Why Does Any of This Even Matter?
Given the complexity and subtlety in determining where a species fits within these categories at any given time in any given place, it is fair to ask the question: is it worth the effort to categorize species like this? Is this a useful framework for understanding and articulating our relationships to different species? Yes, it matters, because history matters. To understand where we are now, we must understand how we got here. The evolutionary history of a species and the impacts of human history on it provide important context for understanding the roles these species play in their current locations.
The Point of It All
Invasive plants and pests have greatly altered our forests here in Pennsylvania. American chestnut blight, Dutch elm disease, hemlock wooly adelgid, spongy moth, emerald ash borer and spotted lanternfly are all great examples of how destructive and uncontrollable an invasive species can be once escaped. Yet, it is also luckily true that only about 1% of the species introduced to a new environment become invasive. To take the stance that any and all plant and animal trade needs to stop in order to stop these problems would be an unreasonable and unachievable position. Rather, mitigation and prevention are the best options. A key step in the path to mitigation and prevention is public education. So thank you for taking the time here to understand the details and nuances of these terms.
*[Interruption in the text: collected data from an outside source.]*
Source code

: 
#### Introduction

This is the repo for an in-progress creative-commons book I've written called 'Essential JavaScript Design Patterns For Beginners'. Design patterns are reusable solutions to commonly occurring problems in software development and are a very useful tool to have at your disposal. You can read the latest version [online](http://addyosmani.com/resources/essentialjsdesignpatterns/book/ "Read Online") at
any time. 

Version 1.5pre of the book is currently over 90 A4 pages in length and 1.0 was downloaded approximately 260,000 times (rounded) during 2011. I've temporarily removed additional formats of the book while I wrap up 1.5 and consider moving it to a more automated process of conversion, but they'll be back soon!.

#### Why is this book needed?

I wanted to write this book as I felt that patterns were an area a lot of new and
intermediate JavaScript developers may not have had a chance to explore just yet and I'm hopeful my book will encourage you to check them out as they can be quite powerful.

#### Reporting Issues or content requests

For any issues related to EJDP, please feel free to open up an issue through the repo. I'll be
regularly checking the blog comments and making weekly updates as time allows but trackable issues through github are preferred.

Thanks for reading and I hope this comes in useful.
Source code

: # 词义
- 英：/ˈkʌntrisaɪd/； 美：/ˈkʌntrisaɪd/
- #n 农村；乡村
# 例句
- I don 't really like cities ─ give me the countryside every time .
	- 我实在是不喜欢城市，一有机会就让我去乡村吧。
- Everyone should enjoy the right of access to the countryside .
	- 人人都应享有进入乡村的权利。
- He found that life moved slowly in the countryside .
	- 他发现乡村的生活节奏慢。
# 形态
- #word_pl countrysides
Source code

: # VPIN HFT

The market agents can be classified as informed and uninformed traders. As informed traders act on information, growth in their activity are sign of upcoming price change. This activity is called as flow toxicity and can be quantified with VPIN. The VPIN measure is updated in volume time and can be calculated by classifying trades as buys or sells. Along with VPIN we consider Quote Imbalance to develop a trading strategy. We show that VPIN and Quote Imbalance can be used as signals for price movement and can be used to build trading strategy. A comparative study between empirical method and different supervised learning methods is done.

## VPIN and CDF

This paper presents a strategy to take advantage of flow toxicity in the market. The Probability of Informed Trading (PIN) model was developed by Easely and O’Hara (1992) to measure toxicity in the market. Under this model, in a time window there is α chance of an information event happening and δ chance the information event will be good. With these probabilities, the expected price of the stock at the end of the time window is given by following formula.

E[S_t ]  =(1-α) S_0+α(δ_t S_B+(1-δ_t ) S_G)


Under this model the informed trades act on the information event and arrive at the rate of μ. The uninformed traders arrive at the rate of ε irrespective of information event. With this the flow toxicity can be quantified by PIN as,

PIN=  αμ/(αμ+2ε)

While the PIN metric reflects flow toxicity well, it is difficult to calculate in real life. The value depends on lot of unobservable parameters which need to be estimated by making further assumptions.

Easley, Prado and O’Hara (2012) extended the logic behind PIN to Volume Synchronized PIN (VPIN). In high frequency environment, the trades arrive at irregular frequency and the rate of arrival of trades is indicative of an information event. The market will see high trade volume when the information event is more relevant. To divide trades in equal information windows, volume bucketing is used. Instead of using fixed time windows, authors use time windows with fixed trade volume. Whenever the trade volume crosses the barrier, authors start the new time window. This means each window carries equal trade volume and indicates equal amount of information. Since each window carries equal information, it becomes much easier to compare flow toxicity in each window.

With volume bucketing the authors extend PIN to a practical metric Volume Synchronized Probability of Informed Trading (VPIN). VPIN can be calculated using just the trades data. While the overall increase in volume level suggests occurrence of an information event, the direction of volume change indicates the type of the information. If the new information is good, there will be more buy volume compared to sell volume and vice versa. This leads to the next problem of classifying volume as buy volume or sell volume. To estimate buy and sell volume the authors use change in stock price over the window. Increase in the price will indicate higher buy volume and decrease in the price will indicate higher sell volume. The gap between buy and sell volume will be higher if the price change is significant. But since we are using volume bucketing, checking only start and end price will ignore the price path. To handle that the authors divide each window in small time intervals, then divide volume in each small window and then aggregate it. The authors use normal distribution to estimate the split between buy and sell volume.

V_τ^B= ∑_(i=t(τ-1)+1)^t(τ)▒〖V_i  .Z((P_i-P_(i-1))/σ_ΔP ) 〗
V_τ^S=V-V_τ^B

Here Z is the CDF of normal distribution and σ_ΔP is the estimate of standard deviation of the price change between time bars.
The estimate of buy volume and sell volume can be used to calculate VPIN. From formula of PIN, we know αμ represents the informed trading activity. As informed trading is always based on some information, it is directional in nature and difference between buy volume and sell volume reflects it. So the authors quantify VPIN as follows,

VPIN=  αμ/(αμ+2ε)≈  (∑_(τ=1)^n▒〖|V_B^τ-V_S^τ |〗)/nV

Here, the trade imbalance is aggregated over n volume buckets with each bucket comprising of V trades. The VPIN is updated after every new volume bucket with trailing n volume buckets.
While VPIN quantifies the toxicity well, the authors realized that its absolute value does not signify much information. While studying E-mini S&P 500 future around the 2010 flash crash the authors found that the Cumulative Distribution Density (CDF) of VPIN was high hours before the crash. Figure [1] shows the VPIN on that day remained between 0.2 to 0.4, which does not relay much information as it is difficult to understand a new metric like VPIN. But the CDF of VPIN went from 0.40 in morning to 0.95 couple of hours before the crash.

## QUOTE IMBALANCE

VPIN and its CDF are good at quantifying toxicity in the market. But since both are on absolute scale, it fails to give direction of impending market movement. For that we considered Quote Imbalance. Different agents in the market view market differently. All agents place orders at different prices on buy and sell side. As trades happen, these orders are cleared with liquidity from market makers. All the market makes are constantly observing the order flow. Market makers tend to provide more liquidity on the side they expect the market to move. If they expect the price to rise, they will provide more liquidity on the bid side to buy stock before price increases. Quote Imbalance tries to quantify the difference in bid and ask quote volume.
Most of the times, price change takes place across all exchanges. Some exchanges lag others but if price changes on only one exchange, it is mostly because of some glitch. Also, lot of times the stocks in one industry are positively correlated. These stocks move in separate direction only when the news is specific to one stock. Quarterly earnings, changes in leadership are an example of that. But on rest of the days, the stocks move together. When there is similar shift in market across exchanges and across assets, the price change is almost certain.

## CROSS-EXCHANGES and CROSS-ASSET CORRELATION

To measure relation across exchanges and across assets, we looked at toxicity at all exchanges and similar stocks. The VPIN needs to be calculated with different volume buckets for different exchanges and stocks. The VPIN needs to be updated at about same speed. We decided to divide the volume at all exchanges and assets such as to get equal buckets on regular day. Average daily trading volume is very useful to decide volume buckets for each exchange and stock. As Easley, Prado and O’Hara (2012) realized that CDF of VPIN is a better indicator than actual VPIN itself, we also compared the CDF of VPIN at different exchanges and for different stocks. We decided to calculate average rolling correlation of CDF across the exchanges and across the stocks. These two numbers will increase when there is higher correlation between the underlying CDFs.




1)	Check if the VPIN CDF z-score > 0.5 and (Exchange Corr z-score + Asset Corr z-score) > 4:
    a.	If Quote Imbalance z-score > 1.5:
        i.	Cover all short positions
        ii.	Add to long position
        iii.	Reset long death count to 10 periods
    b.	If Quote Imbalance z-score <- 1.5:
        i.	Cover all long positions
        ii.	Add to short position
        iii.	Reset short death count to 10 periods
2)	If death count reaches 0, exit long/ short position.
I hope this information leads to greater curiosity about the story that each plant and animal around us carries. I find that knowing a plant or animal’s native, naturalized, ornamental, or invasive status adds to my appreciation of my community. It solves mysteries, but also opens up interesting questions and leads to new observations. It inspires action to help our local ecosystems be their best. I want others to have that feeling, too.